Your assignment → Only one stretch of the listing below is wanted. Give it again exactly, from the line with "As it stands, different" through the line with "We believe this paradigm".

Record extracts →
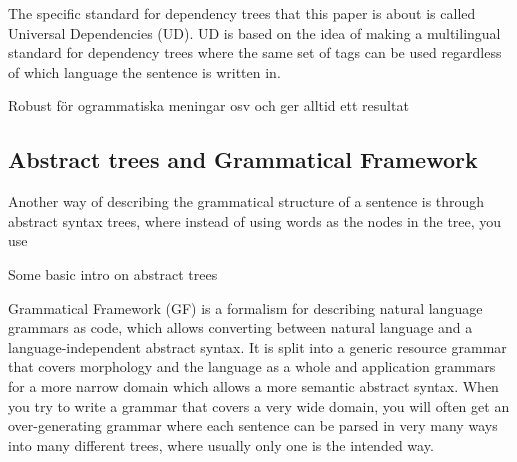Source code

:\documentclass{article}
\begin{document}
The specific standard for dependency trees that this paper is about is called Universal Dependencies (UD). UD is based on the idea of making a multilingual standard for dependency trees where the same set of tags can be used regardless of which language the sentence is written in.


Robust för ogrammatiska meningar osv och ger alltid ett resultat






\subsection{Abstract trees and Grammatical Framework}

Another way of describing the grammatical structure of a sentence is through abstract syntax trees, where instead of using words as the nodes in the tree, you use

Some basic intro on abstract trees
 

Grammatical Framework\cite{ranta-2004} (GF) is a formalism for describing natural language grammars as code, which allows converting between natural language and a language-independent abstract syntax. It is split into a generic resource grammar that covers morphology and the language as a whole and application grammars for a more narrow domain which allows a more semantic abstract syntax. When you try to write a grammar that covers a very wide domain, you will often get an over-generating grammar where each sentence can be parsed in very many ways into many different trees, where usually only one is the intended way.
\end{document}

---

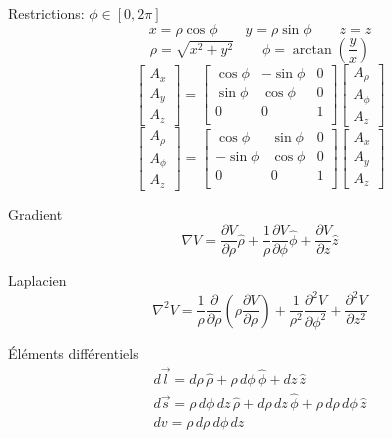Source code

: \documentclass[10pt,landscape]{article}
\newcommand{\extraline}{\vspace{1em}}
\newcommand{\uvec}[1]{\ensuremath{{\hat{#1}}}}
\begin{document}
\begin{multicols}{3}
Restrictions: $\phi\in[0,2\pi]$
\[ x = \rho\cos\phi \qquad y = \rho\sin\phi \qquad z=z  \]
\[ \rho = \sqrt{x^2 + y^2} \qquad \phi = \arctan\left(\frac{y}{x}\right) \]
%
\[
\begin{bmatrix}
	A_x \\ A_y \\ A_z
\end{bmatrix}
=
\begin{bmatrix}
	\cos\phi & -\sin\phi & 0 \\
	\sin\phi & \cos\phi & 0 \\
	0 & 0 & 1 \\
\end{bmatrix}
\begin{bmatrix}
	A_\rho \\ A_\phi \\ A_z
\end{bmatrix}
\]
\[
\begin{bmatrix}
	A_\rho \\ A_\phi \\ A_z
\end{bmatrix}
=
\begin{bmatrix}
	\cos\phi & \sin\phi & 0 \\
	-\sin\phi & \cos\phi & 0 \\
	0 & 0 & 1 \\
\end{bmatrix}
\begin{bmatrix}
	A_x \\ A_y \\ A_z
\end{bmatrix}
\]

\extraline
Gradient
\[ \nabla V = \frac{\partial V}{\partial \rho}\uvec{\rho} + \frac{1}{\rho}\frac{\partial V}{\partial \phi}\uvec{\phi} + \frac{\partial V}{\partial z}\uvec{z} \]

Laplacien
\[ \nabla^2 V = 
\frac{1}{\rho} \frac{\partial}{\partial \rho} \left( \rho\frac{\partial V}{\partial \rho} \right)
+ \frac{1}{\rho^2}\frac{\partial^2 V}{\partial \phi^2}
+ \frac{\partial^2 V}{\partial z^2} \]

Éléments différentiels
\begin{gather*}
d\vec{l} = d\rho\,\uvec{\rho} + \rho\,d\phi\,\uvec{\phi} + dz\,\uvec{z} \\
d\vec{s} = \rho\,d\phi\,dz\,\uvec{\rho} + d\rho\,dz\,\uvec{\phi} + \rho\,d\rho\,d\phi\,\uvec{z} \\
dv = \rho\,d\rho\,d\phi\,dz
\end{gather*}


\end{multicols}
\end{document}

* * *

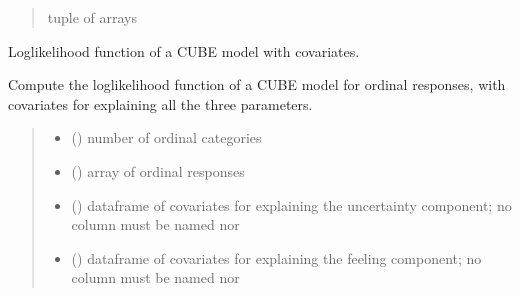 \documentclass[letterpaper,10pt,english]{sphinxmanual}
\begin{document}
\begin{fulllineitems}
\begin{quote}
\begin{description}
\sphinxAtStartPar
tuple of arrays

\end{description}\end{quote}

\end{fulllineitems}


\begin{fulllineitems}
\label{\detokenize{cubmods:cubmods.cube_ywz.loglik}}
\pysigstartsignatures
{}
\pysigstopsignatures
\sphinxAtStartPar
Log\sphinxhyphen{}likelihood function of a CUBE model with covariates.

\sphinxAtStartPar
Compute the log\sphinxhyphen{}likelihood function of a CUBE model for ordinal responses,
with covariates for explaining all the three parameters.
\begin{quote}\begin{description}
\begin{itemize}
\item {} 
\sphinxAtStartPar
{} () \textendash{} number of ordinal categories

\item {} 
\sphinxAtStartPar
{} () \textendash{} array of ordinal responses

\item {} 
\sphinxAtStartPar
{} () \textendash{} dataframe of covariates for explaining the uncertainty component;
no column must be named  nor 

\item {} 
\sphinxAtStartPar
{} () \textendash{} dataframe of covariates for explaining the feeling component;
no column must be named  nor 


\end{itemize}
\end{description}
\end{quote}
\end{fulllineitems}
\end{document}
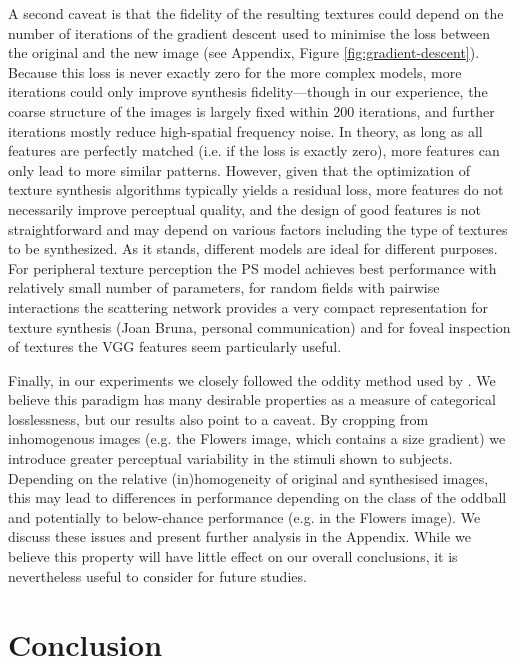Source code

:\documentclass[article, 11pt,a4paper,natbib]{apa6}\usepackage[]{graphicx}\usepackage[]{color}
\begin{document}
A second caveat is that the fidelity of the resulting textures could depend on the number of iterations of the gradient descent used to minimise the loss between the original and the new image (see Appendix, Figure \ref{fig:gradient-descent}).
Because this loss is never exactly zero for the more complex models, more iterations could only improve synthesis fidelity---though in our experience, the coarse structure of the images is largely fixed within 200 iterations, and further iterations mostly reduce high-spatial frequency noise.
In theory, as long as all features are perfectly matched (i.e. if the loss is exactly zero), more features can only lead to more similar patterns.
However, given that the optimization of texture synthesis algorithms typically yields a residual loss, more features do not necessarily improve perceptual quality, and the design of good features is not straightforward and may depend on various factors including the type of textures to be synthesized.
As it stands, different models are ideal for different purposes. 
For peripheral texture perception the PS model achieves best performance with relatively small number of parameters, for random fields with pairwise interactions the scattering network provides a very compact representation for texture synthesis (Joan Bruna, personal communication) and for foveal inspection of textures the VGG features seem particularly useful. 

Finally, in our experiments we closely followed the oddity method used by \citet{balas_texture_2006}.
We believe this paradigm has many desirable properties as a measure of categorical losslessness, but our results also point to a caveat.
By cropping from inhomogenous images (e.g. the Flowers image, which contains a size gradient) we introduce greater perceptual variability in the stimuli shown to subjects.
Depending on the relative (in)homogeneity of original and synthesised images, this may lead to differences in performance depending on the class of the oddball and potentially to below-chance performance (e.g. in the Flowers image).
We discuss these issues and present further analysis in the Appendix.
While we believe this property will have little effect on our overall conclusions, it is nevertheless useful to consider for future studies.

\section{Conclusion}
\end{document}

Exercise answer →
As it stands, different models are ideal for different purposes. 
For peripheral texture perception the PS model achieves best performance with relatively small number of parameters, for random fields with pairwise interactions the scattering network provides a very compact representation for texture synthesis (Joan Bruna, personal communication) and for foveal inspection of textures the VGG features seem particularly useful. 

Finally, in our experiments we closely followed the oddity method used by \citet{balas_texture_2006}.
We believe this paradigm has many desirable properties as a measure of categorical losslessness, but our results also point to a caveat.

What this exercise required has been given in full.